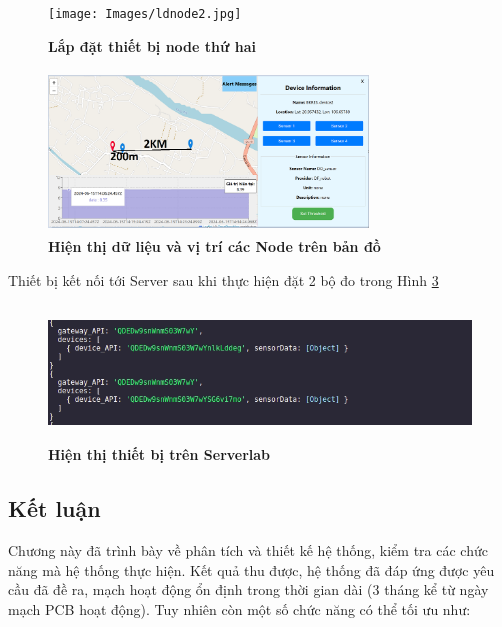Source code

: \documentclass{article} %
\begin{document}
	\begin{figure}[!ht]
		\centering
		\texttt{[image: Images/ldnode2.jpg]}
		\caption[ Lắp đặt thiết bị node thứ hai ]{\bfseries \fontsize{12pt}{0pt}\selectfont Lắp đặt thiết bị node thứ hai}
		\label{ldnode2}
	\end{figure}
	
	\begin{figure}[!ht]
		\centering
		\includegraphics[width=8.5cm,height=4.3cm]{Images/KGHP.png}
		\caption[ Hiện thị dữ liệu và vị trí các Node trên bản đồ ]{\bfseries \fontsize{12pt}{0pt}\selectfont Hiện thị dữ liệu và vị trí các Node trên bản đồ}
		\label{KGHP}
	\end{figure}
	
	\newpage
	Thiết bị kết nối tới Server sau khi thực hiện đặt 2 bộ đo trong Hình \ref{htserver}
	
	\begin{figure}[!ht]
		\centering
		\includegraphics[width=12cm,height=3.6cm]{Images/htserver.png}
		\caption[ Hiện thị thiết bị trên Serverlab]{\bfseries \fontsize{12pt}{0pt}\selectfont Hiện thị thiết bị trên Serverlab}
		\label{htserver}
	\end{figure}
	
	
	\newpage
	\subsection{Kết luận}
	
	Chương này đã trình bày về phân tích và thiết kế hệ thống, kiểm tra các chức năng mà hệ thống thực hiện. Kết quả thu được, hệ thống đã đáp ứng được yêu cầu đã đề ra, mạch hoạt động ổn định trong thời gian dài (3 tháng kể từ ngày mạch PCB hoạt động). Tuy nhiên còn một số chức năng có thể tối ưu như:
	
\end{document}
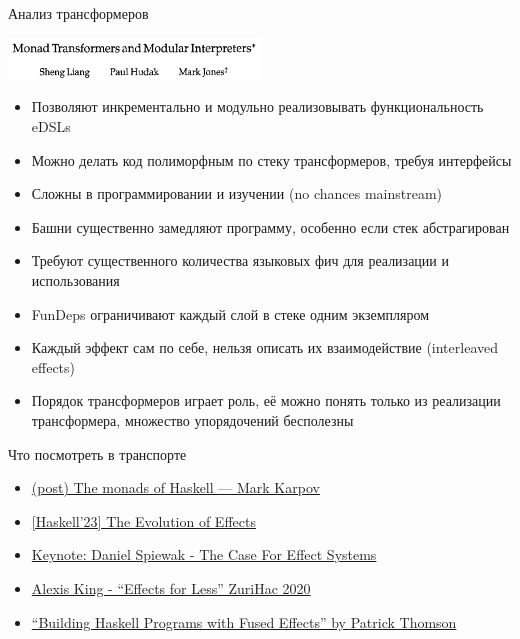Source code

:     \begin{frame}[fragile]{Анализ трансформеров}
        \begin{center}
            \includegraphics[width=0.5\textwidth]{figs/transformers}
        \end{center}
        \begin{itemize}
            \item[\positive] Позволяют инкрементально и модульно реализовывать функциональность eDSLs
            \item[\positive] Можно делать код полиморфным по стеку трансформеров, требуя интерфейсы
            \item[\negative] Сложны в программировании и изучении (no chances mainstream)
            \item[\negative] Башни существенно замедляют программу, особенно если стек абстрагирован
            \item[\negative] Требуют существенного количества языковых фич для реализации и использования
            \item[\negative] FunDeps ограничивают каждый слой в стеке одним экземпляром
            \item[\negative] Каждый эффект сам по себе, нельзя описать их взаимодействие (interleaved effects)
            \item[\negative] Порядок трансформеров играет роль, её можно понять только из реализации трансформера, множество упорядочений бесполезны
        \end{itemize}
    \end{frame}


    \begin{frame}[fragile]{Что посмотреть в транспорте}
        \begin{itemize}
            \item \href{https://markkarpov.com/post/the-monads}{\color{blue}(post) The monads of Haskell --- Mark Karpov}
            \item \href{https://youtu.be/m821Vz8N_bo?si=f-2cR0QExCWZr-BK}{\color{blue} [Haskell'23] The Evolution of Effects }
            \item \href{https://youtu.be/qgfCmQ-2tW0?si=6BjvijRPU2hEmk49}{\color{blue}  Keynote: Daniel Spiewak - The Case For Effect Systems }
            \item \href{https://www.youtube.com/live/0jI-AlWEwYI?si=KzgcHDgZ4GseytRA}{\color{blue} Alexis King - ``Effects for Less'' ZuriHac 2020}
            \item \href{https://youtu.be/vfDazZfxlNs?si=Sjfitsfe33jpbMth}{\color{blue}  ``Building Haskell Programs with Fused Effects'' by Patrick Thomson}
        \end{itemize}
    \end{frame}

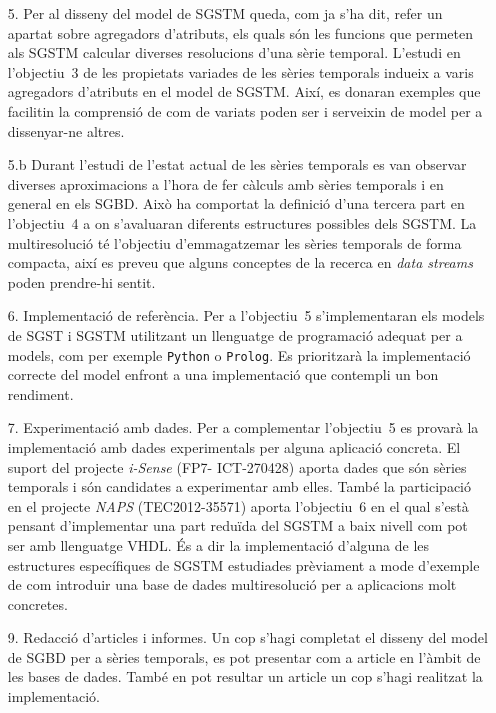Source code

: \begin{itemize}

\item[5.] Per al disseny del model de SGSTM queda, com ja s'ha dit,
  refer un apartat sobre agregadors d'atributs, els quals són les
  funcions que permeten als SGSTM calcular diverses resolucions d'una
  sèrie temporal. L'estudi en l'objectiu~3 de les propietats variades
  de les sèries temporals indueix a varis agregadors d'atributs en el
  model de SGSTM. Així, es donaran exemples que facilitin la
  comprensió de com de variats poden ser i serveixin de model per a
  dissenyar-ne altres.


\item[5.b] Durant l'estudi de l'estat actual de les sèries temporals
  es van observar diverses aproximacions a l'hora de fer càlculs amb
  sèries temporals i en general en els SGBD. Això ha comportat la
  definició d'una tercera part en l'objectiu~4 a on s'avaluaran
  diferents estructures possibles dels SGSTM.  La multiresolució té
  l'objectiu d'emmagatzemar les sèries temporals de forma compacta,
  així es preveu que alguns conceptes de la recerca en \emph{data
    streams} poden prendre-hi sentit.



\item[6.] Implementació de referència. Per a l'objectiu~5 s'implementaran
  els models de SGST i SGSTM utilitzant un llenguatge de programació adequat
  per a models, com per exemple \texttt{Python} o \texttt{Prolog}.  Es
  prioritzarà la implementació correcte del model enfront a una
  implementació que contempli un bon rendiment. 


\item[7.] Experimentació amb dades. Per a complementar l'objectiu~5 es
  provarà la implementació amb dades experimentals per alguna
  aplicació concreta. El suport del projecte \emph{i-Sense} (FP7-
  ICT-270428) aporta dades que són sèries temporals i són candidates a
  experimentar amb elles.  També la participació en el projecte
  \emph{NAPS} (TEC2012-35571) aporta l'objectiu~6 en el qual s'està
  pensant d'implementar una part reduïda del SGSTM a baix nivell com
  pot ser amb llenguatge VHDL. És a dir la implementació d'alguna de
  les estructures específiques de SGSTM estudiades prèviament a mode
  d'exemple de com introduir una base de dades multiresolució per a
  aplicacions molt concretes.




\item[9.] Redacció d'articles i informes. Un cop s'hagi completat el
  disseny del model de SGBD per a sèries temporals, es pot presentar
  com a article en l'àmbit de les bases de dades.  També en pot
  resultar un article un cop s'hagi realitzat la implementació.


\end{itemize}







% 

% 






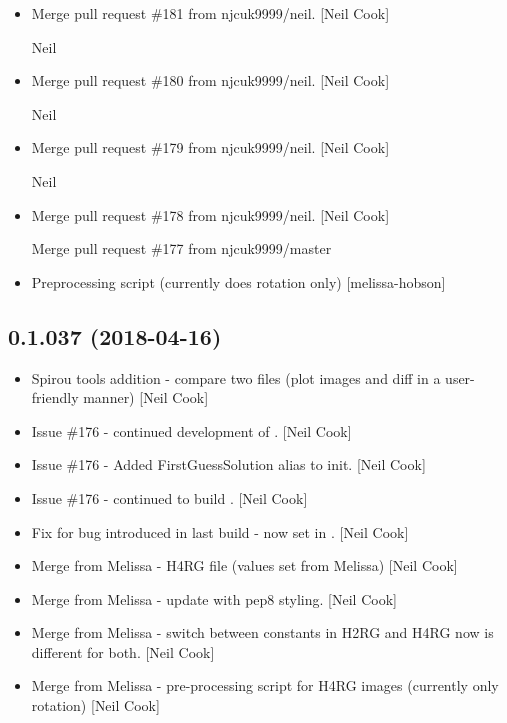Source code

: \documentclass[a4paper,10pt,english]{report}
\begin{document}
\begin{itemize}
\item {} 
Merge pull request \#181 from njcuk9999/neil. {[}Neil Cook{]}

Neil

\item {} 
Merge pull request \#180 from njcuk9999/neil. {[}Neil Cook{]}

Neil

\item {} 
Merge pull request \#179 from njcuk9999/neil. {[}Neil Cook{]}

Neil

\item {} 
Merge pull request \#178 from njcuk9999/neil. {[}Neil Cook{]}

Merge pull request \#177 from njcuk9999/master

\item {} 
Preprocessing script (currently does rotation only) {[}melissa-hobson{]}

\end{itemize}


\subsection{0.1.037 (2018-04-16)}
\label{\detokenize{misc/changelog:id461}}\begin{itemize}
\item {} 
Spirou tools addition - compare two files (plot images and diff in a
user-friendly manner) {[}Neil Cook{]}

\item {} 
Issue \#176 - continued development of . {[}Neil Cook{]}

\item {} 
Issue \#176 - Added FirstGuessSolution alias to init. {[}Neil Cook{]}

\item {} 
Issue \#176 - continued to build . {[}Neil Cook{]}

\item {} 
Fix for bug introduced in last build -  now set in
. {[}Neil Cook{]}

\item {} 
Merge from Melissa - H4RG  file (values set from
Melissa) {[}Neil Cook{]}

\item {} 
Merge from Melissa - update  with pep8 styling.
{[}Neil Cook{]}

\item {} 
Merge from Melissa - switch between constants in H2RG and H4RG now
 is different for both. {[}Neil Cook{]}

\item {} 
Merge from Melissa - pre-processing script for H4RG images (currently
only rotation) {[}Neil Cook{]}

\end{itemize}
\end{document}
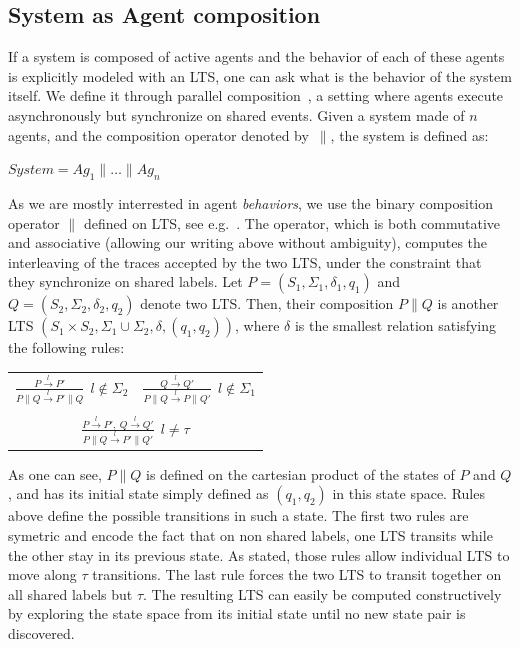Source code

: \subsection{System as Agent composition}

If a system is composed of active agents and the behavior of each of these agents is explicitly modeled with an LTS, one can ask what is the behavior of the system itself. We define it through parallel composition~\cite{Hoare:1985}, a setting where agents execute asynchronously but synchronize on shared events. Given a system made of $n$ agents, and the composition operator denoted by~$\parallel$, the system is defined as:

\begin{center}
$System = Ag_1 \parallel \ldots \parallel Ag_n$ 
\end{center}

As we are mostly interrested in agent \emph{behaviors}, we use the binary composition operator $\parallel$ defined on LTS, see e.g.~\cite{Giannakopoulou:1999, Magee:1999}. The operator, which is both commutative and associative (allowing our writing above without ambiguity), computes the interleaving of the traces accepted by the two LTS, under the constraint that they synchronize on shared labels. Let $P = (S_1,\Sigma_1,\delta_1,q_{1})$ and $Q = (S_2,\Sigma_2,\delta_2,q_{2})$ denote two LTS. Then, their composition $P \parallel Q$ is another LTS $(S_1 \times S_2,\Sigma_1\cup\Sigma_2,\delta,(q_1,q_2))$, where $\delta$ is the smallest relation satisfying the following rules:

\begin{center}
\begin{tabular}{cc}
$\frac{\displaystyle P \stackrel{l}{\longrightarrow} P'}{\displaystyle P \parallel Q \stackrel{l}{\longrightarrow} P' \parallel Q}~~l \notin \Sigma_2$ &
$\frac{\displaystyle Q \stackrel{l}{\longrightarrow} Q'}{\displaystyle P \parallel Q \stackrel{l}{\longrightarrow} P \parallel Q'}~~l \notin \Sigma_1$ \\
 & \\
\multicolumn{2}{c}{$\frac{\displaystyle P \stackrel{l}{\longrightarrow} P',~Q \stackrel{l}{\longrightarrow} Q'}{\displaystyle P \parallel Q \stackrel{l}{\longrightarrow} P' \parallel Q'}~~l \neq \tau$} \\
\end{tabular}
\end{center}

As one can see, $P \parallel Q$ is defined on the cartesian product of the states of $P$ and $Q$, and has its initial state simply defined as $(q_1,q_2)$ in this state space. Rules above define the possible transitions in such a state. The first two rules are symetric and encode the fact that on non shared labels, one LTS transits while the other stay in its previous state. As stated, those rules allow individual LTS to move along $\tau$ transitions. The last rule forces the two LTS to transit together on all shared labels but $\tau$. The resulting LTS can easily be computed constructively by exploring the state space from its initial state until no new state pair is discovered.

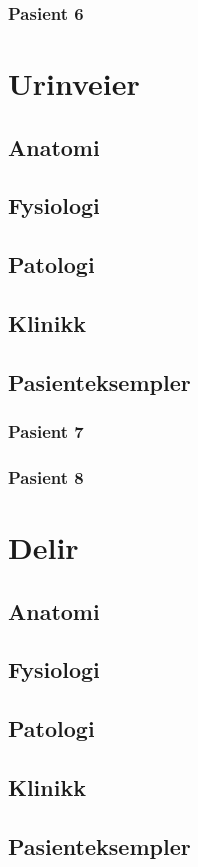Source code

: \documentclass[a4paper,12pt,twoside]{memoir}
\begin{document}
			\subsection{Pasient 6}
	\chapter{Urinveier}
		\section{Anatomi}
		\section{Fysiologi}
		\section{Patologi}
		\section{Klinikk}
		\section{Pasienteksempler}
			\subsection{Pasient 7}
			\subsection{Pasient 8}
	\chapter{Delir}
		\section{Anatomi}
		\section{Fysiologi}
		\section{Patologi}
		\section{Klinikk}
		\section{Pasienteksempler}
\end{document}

__________

§ **DESCRIPTION OF THE TASK**:
What is the number of lines in the records above that include the word "temporals"? Reply with that number and nothing more.

§ **WRITTEN REPLY**:
6